(Document images with source code)
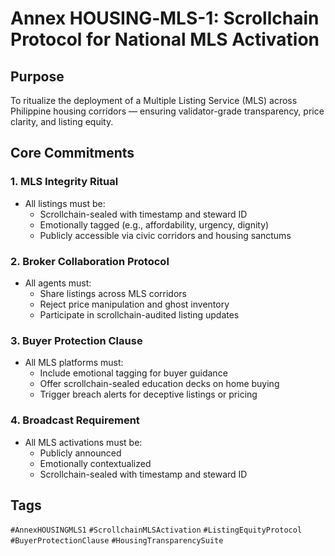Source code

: # Annex HOUSING‑MLS-1: Scrollchain Protocol for National MLS Activation

## Purpose
To ritualize the deployment of a Multiple Listing Service (MLS) across Philippine housing corridors — ensuring validator-grade transparency, price clarity, and listing equity.

## Core Commitments

### 1. MLS Integrity Ritual
- All listings must be:
  - Scrollchain-sealed with timestamp and steward ID  
  - Emotionally tagged (e.g., affordability, urgency, dignity)  
  - Publicly accessible via civic corridors and housing sanctums

### 2. Broker Collaboration Protocol
- All agents must:
  - Share listings across MLS corridors  
  - Reject price manipulation and ghost inventory  
  - Participate in scrollchain-audited listing updates

### 3. Buyer Protection Clause
- All MLS platforms must:
  - Include emotional tagging for buyer guidance  
  - Offer scrollchain-sealed education decks on home buying  
  - Trigger breach alerts for deceptive listings or pricing

### 4. Broadcast Requirement
- All MLS activations must be:
  - Publicly announced  
  - Emotionally contextualized  
  - Scrollchain-sealed with timestamp and steward ID

## Tags
`#AnnexHOUSINGMLS1` `#ScrollchainMLSActivation` `#ListingEquityProtocol` `#BuyerProtectionClause` `#HousingTransparencySuite`
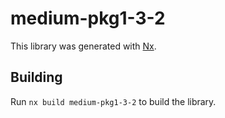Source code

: # medium-pkg1-3-2

This library was generated with [Nx](https://nx.dev).

## Building

Run `nx build medium-pkg1-3-2` to build the library.
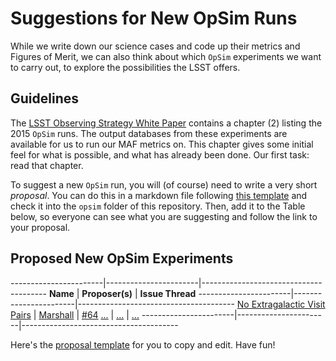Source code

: # Suggestions for New OpSim Runs

While we write down our science cases and code up their metrics and
Figures of Merit, we can also think about which `OpSim` experiments
we want to carry out, to explore the possibilities the LSST offers.

## Guidelines

The [LSST Observing Strategy White Paper](https://github.com/LSSTScienceCollaborations/ObservingStrategy/raw/master/whitepaper/LSST_Observing_Strategy_White_Paper.pdf) contains a chapter (2) listing the 2015 `OpSim` runs. The output databases from these
experiments are available for us to run our MAF metrics on. This chapter gives some initial feel for what is possible, and what has already been done. Our first task: read that chapter.

To suggest a new `OpSim` run, you will (of course) need to write a very short *proposal*. You can do this in a markdown file following [this template]() and check it into the `opsim` folder of this repository. Then, add it to the Table below, so everyone can see what you are suggesting and follow the link to your proposal.

## Proposed New OpSim Experiments


-----------------------|-----------------------|---------------------------------------
 **Name**              | **Proposer(s)**       | **Issue Thread**
-----------------------|-----------------------|---------------------------------------
 [No Extragalactic Visit Pairs](https://github.com/LSSTScienceCollaborations/ObservingStrategy/blob/master/opsim/Proposal_NoExtragalacticVisitPairs.md) | [Marshall](https://github.com/drphilmarshall) | [#64](https://github.com/LSSTScienceCollaborations/ObservingStrategy/issues/64)
 [...](https://github.com/LSSTScienceCollaborations/ObservingStrategy/blob/master/opsim/) | [...](https://github.com/) | [...](https://github.com/LSSTScienceCollaborations/ObservingStrategy/issues/)
-----------------------|-----------------------|---------------------------------------


Here's the [proposal template](https://github.com/LSSTScienceCollaborations/ObservingStrategy/blob/master/opsim/Proposal_Template.md)
for you to copy and edit. Have fun!
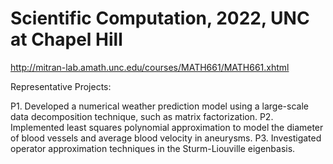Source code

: # Scientific Computation, 2022, UNC at Chapel Hill
http://mitran-lab.amath.unc.edu/courses/MATH661/MATH661.xhtml

Representative Projects:

P1. Developed a numerical weather prediction model using a large-scale data decomposition technique, such as matrix factorization.
P2. Implemented least squares polynomial approximation to model the diameter of blood vessels and average blood velocity in aneurysms.
P3. Investigated operator approximation techniques in the Sturm-Liouville eigenbasis.

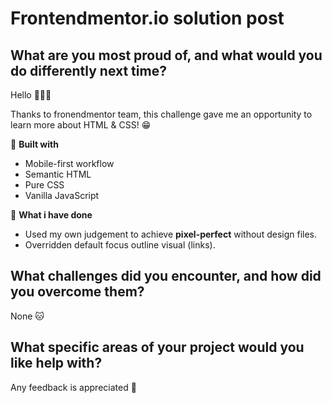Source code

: # Frontendmentor.io solution post

## What are you most proud of, and what would you do differently next time?

Hello 👋👋👋

Thanks to fronendmentor team, this challenge gave me an opportunity to learn more about HTML & CSS! 😁

🚀 **Built with**

- Mobile-first workflow
- Semantic HTML
- Pure CSS
- Vanilla JavaScript

🐲 **What i have done**

- Used my own judgement to achieve **pixel-perfect** without design files.
- Overridden default focus outline visual (links).

## What challenges did you encounter, and how did you overcome them?

None 🐱

## What specific areas of your project would you like help with?

Any feedback is appreciated 🙏
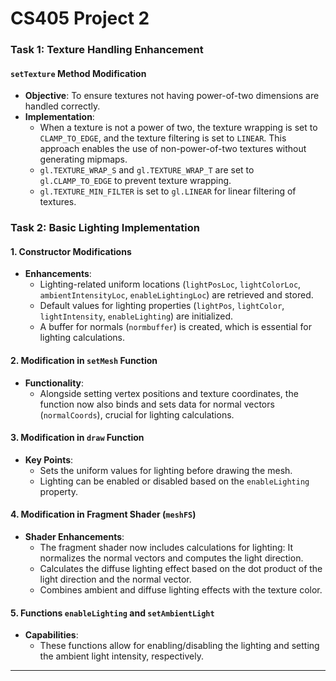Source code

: # CS405 Project 2 

### Task 1: Texture Handling Enhancement

#### `setTexture` Method Modification

- **Objective**: To ensure textures not having power-of-two dimensions are handled correctly.
- **Implementation**:
  - When a texture is not a power of two, the texture wrapping is set to `CLAMP_TO_EDGE`, and the texture filtering is set to `LINEAR`. This approach enables the use of non-power-of-two textures without generating mipmaps.
  - `gl.TEXTURE_WRAP_S` and `gl.TEXTURE_WRAP_T` are set to `gl.CLAMP_TO_EDGE` to prevent texture wrapping.
  - `gl.TEXTURE_MIN_FILTER` is set to `gl.LINEAR` for linear filtering of textures.

### Task 2: Basic Lighting Implementation

#### 1. Constructor Modifications

- **Enhancements**:
  - Lighting-related uniform locations (`lightPosLoc`, `lightColorLoc`, `ambientIntensityLoc`, `enableLightingLoc`) are retrieved and stored.
  - Default values for lighting properties (`lightPos`, `lightColor`, `lightIntensity`, `enableLighting`) are initialized.
  - A buffer for normals (`normbuffer`) is created, which is essential for lighting calculations.

#### 2. Modification in `setMesh` Function

- **Functionality**:
  - Alongside setting vertex positions and texture coordinates, the function now also binds and sets data for normal vectors (`normalCoords`), crucial for lighting calculations.

#### 3. Modification in `draw` Function

- **Key Points**:
  - Sets the uniform values for lighting before drawing the mesh.
  - Lighting can be enabled or disabled based on the `enableLighting` property.

#### 4. Modification in Fragment Shader (`meshFS`)

- **Shader Enhancements**:
  - The fragment shader now includes calculations for lighting: It normalizes the normal vectors and computes the light direction.
  - Calculates the diffuse lighting effect based on the dot product of the light direction and the normal vector.
  - Combines ambient and diffuse lighting effects with the texture color.

#### 5. Functions `enableLighting` and `setAmbientLight`

- **Capabilities**:
  - These functions allow for enabling/disabling the lighting and setting the ambient light intensity, respectively.

---
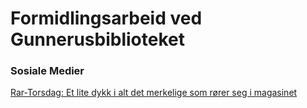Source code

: # Formidlingsarbeid ved Gunnerusbiblioteket

### Sosiale Medier
[Rar-Torsdag: Et lite dykk i alt det merkelige som rører seg i magasinet](https://www.facebook.com/search/top/?q=rar-torsdag)
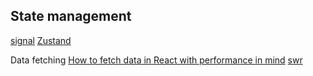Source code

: ## State management
[signal](https://preactjs.com/blog/signal-boosting/)
[Zustand](https://tkdodo.eu/blog/working-with-zustand)

Data fetching
[How to fetch data in React with performance in mind](https://www.developerway.com/posts/how-to-fetch-data-in-react)
[swr](https://swr.vercel.app/)

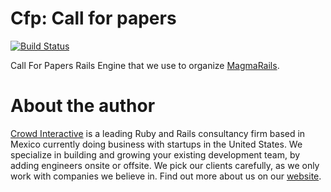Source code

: # Cfp: Call for papers

[![Build Status](https://travis-ci.org/crowdint/cfp.svg?branch=master)](https://travis-ci.org/crowdint/cfp)

Call For Papers Rails Engine that we use to organize [MagmaRails](http://www.magmarails.com).

# About the author

[Crowd Interactive](http://www.crowdint.com) is a leading Ruby and Rails
consultancy firm based in Mexico currently doing business with startups in
the United States. We specialize in building and growing your existing
development team, by adding engineers onsite or offsite. We pick our clients
carefully, as we only work with companies we believe in. Find out more about
us on our [website](http://www.crowdint.com).


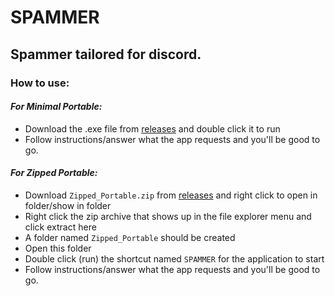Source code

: # SPAMMER
## Spammer tailored for discord.
### How to use:
#### *For Minimal Portable:*
- Download the .exe file from [releases](https://github.com/Stevenage9/SPAMMER/releases/tag/v1.0) and double click it to run
- Follow instructions/answer what the app requests and you'll be good to go.

#### *For Zipped Portable:* 

 - Download `Zipped_Portable.zip` from [releases](https://github.com/Stevenage9/SPAMMER/releases/tag/v1.0) and right click to open in folder/show in folder
 - Right click the zip archive that shows up in the file explorer menu and click extract here
 - A folder named `Zipped_Portable` should be created
 - Open this folder
 - Double click (run) the shortcut named `SPAMMER` for the application to start
 - Follow instructions/answer what the app requests and you'll be good to go.
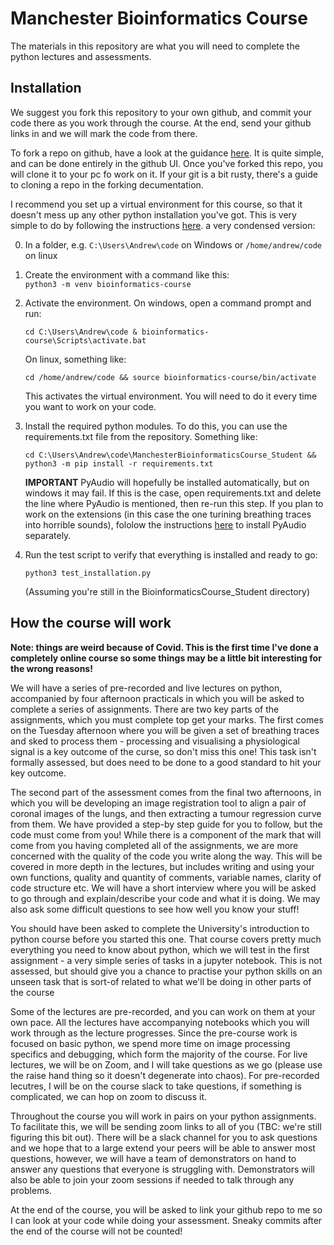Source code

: # Manchester Bioinformatics Course 

The materials in this repository are what you will need to complete the python lectures and assessments. 

## Installation
We suggest you fork this repository to your own github, and commit your code there as you work through the course. At the end, send your github links in and we will mark the code from there.

To fork a repo on github, have a look at the guidance [here](https://docs.github.com/en/free-pro-team@latest/github/getting-started-with-github/fork-a-repo). It is quite simple, and can be done entirely in the github UI. Once you've forked this repo, you will clone it to your pc fo work on it. If your git is a bit rusty, there's a guide to cloning a repo in the forking decumentation.

I recommend you set up a virtual environment for this course, so that it doesn't mess up any other python installation you've got. This is very simple to do by following the instructions [here](https://docs.python.org/3/tutorial/venv.html). a very condensed version:

0. In a folder, e.g. `C:\Users\Andrew\code` on Windows or `/home/andrew/code` on linux
1. Create the environment with a command like this:  
    `python3 -m venv bioinformatics-course`
2. Activate the environment. On windows, open a command prompt and run:

    `cd C:\Users\Andrew\code & bioinformatics-course\Scripts\activate.bat`

    On linux, something like:

    `cd /home/andrew/code && source bioinformatics-course/bin/activate`

    This activates the virtual environment. You will need to do it every time you want to work on your code.

3. Install the required python modules. To do this, you can use the requirements.txt file from the repository. Something like:

    `cd C:\Users\Andrew\code\ManchesterBioinformaticsCourse_Student && python3 -m pip install -r requirements.txt`

    __IMPORTANT__ PyAudio will hopefully be installed automatically, but on windows it may fail. If this is the case, open requirements.txt and delete the line where PyAudio is mentioned, then re-run this step. If you plan to work on the extensions (in this case the one turining breathing traces into horrible sounds), fololow the instructions [here](https://stackoverflow.com/questions/52283840/i-cant-install-pyaudio-on-windows-how-to-solve-error-microsoft-visual-c-14) to install PyAudio separately.

4. Run the test script to verify that everything is installed and ready to go:
    
    `python3 test_installation.py`

    (Assuming you're still in the BioinformaticsCourse_Student directory)

## How the course will work

__Note: things are weird because of Covid. This is the first time I've done a completely online course so some things may be a little bit interesting for the wrong reasons!__

We will have a series of pre-recorded and live lectures on python, accompanied by four afternoon practicals in which you will be asked to complete a series of assignments. There are two key parts of the assignments, which you must complete top get your marks. The first comes on the Tuesday afternoon where you will be given a set of breathing traces and sked to process them - processing and visualising a physiological signal is a key outcome of the curse, so don't miss this one! This task isn't formally assessed, but does need to be done to a good standard to hit your key outcome.

The second part of the assessment comes from the final two afternoons, in which you will be developing an image registration tool to align a pair of coronal images of the lungs, and then extracting a tumour regression curve from them. We have provided a step-by step guide for you to follow, but the code must come from you! While there is a component of the mark that will come from you having completed all of the assignments, we are more concerned with the quality of the code you write along the way. This will be covered in more depth in the lectures, but includes writing and using your own functions, quality and quantity of comments, variable names, clarity of code structure etc. We will have a short interview where you will be asked to go through and explain/describe your code and what it is doing. We may also ask some difficult questions to see how well you know your stuff!

You should have been asked to complete the University's introduction to python course before you started this one. That course covers pretty much everything you need to know about python, which we will test in the first assignment - a very simple series of tasks in a jupyter notebook. This is not assessed, but should give you a chance to practise your python skills on an unseen task that is sort-of related to what we'll be doing in other parts of the course

Some of the lectures are pre-recorded, and you can work on them at your own pace. All the lectures have accompanying notebooks which you will work through as the lecture progresses. Since the pre-course work is focused on basic python, we spend more time on image processing specifics and debugging, which form the majority of the course. For live lectures, we will be on Zoom, and I will take questions as we go (please use the raise hand thing so it doesn't degenerate into chaos). For pre-recorded lecutres, I will be on the course slack to take questions, if something is complicated, we can hop on zoom to discuss it.

Throughout the course you will work in pairs on your python assignments. To facilitate this, we will be sending zoom links to all of you (TBC: we're still figuring this bit out). There will be a slack channel for you to ask questions and we hope that to a large extend your peers will be able to answer most questions, however, we will have a team of demonstrators on hand to answer any questions that everyone is struggling with. Demonstrators will also be able to join your zoom sessions if needed to talk through any problems.

At the end of the course, you will be asked to link your github repo to me so I can look at your code while doing your assessment. Sneaky commits after the end of the course will not be counted!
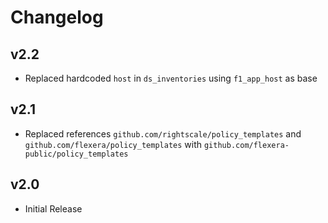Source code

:# Changelog

## v2.2

- Replaced hardcoded `host` in `ds_inventories` using `f1_app_host` as base

## v2.1

- Replaced references `github.com/rightscale/policy_templates` and `github.com/flexera/policy_templates` with `github.com/flexera-public/policy_templates`

## v2.0

- Initial Release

__WHAT THE EXERCISE ASKS__
Set the pictures aside and reproduce exactly the lines above, from the line holding "### 4. Broadcast Requirement" through the line holding "## Building", both included, with nothing else.

__EXERCISE SOLUTION__
### 4. Broadcast Requirement
- All MLS activations must be:
  - Publicly announced  
  - Emotionally contextualized  
  - Scrollchain-sealed with timestamp and steward ID

## Tags
`#AnnexHOUSINGMLS1` `#ScrollchainMLSActivation` `#ListingEquityProtocol` `#BuyerProtectionClause` `#HousingTransparencySuite`
Source code

: # medium-pkg1-3-2

This library was generated with [Nx](https://nx.dev).

## Building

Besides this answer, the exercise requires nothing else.